■ Assignment
From the first line to the last, restate the records word for word, skipping the pictures.

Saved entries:
Start of Block

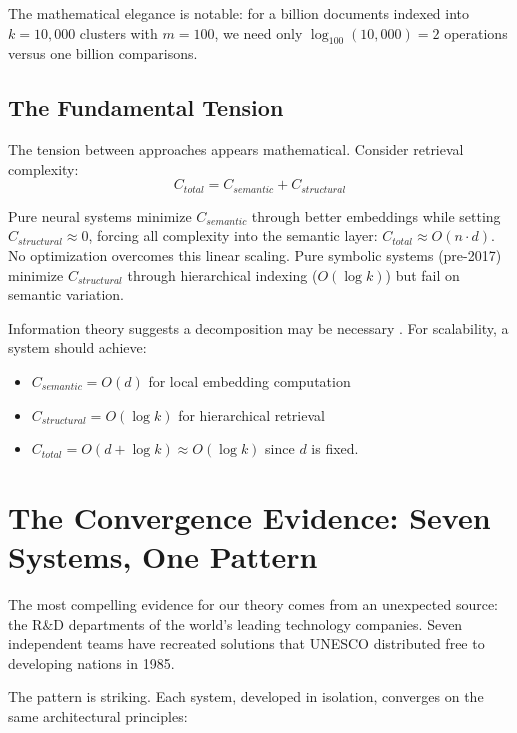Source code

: \documentclass[manuscript,screen,nonacm]{acmart}
\begin{document}
The mathematical elegance is notable: for a billion documents indexed into $k=10,000$ clusters with $m=100$, we need only $\log_{100}(10,000) = 2$ operations versus one billion comparisons.

\subsection{The Fundamental Tension}

The tension between approaches appears mathematical. Consider retrieval complexity:
\[ C_{total} = C_{semantic} + C_{structural} \]

Pure neural systems minimize $C_{semantic}$ through better embeddings while setting $C_{structural} \approx 0$, forcing all complexity into the semantic layer: $C_{total} \approx O(n \cdot d)$. No optimization overcomes this linear scaling. Pure symbolic systems (pre-2017) minimize $C_{structural}$ through hierarchical indexing ($O(\log k)$) but fail on semantic variation.

Information theory suggests a decomposition may be necessary \cite{chen2025}. For scalability, a system should achieve:
\begin{itemize}
    \item $C_{semantic} = O(d)$ for local embedding computation
    \item $C_{structural} = O(\log k)$ for hierarchical retrieval
    \item $C_{total} = O(d + \log k) \approx O(\log k)$ since $d$ is fixed.
\end{itemize}

\section{The Convergence Evidence: Seven Systems, One Pattern}

The most compelling evidence for our theory comes from an unexpected source: the R\&D departments of the world's leading technology companies. Seven independent teams have recreated solutions that UNESCO distributed free to developing nations in 1985.

The pattern is striking. Each system, developed in isolation, converges on the same architectural principles:
\end{document}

End of Block

■ Exercise result
Source code

: \documentclass[manuscript,screen,nonacm]{acmart}
\begin{document}
The mathematical elegance is notable: for a billion documents indexed into $k=10,000$ clusters with $m=100$, we need only $\log_{100}(10,000) = 2$ operations versus one billion comparisons.

\subsection{The Fundamental Tension}

The tension between approaches appears mathematical. Consider retrieval complexity:
\[ C_{total} = C_{semantic} + C_{structural} \]

Pure neural systems minimize $C_{semantic}$ through better embeddings while setting $C_{structural} \approx 0$, forcing all complexity into the semantic layer: $C_{total} \approx O(n \cdot d)$. No optimization overcomes this linear scaling. Pure symbolic systems (pre-2017) minimize $C_{structural}$ through hierarchical indexing ($O(\log k)$) but fail on semantic variation.

Information theory suggests a decomposition may be necessary \cite{chen2025}. For scalability, a system should achieve:
\begin{itemize}
    \item $C_{semantic} = O(d)$ for local embedding computation
    \item $C_{structural} = O(\log k)$ for hierarchical retrieval
    \item $C_{total} = O(d + \log k) \approx O(\log k)$ since $d$ is fixed.
\end{itemize}

\section{The Convergence Evidence: Seven Systems, One Pattern}

The most compelling evidence for our theory comes from an unexpected source: the R\&D departments of the world's leading technology companies. Seven independent teams have recreated solutions that UNESCO distributed free to developing nations in 1985.

The pattern is striking. Each system, developed in isolation, converges on the same architectural principles:
\end{document}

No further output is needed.